**Exercise prompt**: Go through the listing and return every line with "const" in it.

**Dataset extract**:
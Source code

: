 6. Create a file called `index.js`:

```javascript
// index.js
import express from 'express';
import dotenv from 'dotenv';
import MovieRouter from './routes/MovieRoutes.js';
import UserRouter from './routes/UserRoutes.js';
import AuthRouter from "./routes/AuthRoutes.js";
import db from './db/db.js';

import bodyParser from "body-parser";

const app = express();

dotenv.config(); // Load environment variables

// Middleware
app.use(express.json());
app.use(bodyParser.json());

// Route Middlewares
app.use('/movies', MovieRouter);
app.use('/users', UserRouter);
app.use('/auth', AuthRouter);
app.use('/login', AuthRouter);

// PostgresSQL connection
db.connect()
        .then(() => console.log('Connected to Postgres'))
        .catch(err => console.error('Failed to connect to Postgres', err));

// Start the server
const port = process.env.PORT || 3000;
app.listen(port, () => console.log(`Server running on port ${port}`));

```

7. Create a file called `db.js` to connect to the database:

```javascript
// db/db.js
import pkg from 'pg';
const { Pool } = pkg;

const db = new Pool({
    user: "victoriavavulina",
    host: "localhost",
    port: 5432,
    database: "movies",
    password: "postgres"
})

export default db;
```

**Result for this exercise**:
const app = express();
const port = process.env.PORT || 3000;
const { Pool } = pkg;
const db = new Pool({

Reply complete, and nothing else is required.